Interval analysis of interictal EEG: pathology of the alpha rhythm in focal epilepsy.

作者信息

Pyrzowski Jan, Siemiński Mariusz, Sarnowska Anna, Jedrzejczak Joanna, Nyka Walenty M

机构信息

Department of Adult Neurology, Medical University of Gdansk, Poland.
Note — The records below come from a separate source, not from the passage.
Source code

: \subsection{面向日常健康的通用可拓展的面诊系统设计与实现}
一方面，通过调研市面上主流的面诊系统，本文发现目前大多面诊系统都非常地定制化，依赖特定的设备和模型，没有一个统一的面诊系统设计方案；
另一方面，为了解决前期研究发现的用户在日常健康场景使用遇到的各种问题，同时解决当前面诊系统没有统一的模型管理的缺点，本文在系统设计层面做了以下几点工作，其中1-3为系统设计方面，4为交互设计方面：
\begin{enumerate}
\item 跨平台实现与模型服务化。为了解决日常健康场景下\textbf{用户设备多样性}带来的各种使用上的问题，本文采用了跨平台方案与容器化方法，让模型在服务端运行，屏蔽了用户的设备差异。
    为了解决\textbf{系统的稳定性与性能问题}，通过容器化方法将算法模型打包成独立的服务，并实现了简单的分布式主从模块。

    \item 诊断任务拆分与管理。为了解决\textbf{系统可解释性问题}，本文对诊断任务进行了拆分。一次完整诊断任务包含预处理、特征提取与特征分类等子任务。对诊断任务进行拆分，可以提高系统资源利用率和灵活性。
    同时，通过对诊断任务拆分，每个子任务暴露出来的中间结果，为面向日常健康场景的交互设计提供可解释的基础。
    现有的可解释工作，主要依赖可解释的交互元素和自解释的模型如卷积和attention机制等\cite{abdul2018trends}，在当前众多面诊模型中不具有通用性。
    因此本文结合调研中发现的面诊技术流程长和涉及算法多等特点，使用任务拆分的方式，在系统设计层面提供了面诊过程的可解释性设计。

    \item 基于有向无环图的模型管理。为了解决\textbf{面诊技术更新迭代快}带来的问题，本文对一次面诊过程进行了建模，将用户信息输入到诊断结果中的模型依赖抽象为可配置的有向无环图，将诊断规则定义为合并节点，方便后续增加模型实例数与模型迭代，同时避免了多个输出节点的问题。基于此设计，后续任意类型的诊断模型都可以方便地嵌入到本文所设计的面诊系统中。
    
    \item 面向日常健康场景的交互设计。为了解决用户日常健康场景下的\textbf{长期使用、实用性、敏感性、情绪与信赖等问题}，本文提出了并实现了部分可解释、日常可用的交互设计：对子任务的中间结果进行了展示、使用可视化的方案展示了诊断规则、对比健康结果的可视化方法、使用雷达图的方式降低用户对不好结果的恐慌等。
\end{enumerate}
Department of Neurology and Epileptology, Medical Centre for Postgraduate Education, Warsaw, Poland.

出版信息

Sci Rep. 2015 Nov 10;5:16230. doi: 10.1038/srep16230.

DOI:10.1038/srep16230
PMID:26553287
原文链接:https://pmc.ncbi.nlm.nih.gov/articles/PMC4639771/
Abstract

The contemporary use of interictal scalp electroencephalography (EEG) in the context of focal epilepsy workup relies on the visual identification of interictal epileptiform discharges. The high-specificity performance of this marker comes, however, at a cost of only moderate sensitivity. Zero-crossing interval analysis is an alternative to Fourier analysis for the assessment of the rhythmic component of EEG signals. We applied this method to standard EEG recordings of 78 patients divided into 4 subgroups: temporal lobe epilepsy (TLE), frontal lobe epilepsy (FLE), psychogenic nonepileptic seizures (PNES) and nonepileptic patients with headache. Interval-analysis based markers were capable of effectively discriminating patients with epilepsy from those in control subgroups (AUC0.8) with diagnostic sensitivity potentially exceeding that of visual analysis. The identified putative epilepsy-specific markers were sensitive to the properties of the alpha rhythm and displayed weak or non-significant dependences on the number of antiepileptic drugs (AEDs) taken by the patients. Significant AED-related effects were concentrated in the theta interval range and an associated marker allowed for identification of patients on AED polytherapy (AUC0.9). Interval analysis may thus, in perspective, increase the diagnostic yield of interictal scalp EEG. Our findings point to the possible existence of alpha rhythm abnormalities in patients with epilepsy.

摘要

在局灶性癫痫检查中,目前使用发作间期头皮脑电图(EEG)依赖于对发作间期癫痫样放电的视觉识别。然而,该标志物的高特异性是以仅中等敏感性为代价的。过零间隔分析是一种用于评估EEG信号节律成分的替代傅里叶分析的方法。我们将该方法应用于78例患者的标准EEG记录,这些患者分为4个亚组:颞叶癫痫(TLE)、额叶癫痫(FLE)、精神性非癫痫发作(PNES)和非癫痫性头痛患者。基于间隔分析的标志物能够有效地区分癫痫患者与对照组亚组中的患者(AUC0.8),其诊断敏感性可能超过视觉分析。所确定的假定癫痫特异性标志物对α节律的特性敏感,并且对患者服用的抗癫痫药物(AEDs)数量显示出弱的或无显著相关性。与AED相关的显著效应集中在θ间隔范围内,并且一个相关的标志物能够识别接受AED联合治疗的患者(AUC0.9)。因此,从长远来看,间隔分析可能会提高发作间期头皮EEG的诊断率。我们的研究结果表明癫痫患者可能存在α节律异常。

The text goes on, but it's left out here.